How to save a Le Creuset pan when you’ve been an idiot

Unfortunately, I forgot to take a before picture, but trust me, it was horrific. Now it’s all cleaned up (well, back to the level of staining it had pre-idiocy, at least) and beautiful again.

I hesitate to post this because my Dad is going to be deeply disappointed that I did something so dumb. Me too, Dad. Me too.

In fact, on Saturday I did two stupid things. I also cut my hand on my mandolin while slicing daikon. But this post concerns the second stupid thing I did that day which was make a fucking awesome vegetable soup for dinner and then leave it sitting on the element, and now for the stupid part, without turning the element off.

Conservatively, I’d say that soup sat on the element for a good half hour to 45 minutes. Or maybe more? It was long enough for all of the broth to evaporate and for a thick layer of charred cauliflower, kale and potatoes to adhere to the bottom of my prized Le Creuset dutch oven (a gift from my boss). Dad, nothing caught fire. Later, to cap things off just right, I went on a bad date in which the dude slept through the entirety of new Bond movie. In the theatre.

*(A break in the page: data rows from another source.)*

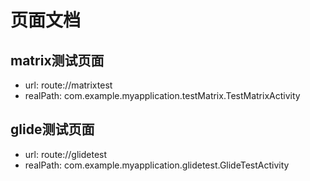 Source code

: # 页面文档

## matrix测试页面 
- url: route://matrixtest 
- realPath: com.example.myapplication.testMatrix.TestMatrixActivity
## glide测试页面 
- url: route://glidetest 
- realPath: com.example.myapplication.glidetest.GlideTestActivity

Well, at least that was a couple of hours where I didn’t have the opportunity cut or otherwise endanger myself.

Anyway: I had been soaking this pot since Saturday night and as of this morning that burned on mess was still as hard as cement. I didn’t really want to screw around with anything too abrasive that might ruin the enamel – you guys this pot is one of like two things I own that are actually good – so, I Googled. As usual, the Internet provided reassurance, in the form of lots of advice for this specific problem, that I am not the only one who occasionally acts like a moron in the kitchen. I decided to try these instructions from The Kitchn, since the post went to far as to refer to “pots scorched with batches of vegetable soup left unattended.”

It worked! I did the procedure twice, because I had a lot more char on the bottom than the pan in their post. But even after that, there was still a little caked on in the middle. I decided to dump some straight up baking soda in there with just enough water to make a paste. I smushed it around and – praise! – everything that was still stuck lifted. Over the summer, I was making batches of black tea in this pot weekly for kombucha and the baking soda even removed the tea stains I thought would never come off. (Note to self: use a different pot next summer).

Long story short, don’t worry Dad, I’ve learned my lesson.

 

4 thoughts on “How to save a Le Creuset pan when you’ve been an idiot

  1. See that fellow over there in the corner, the one with the sheepish look on his face? Uh huh. Him too. It has to be a right of passage, correct? (And nicely written, too.)

  2. Baking soda saves everything!!!

    ps. Re: element left on!? I left one of the elements on my gas range on Simmer overnight once with a pot of beans…………….never mind the pot was ruined I am surprised we didn’t die from gas fumes!!!!! DOH! (feel a bit better now?)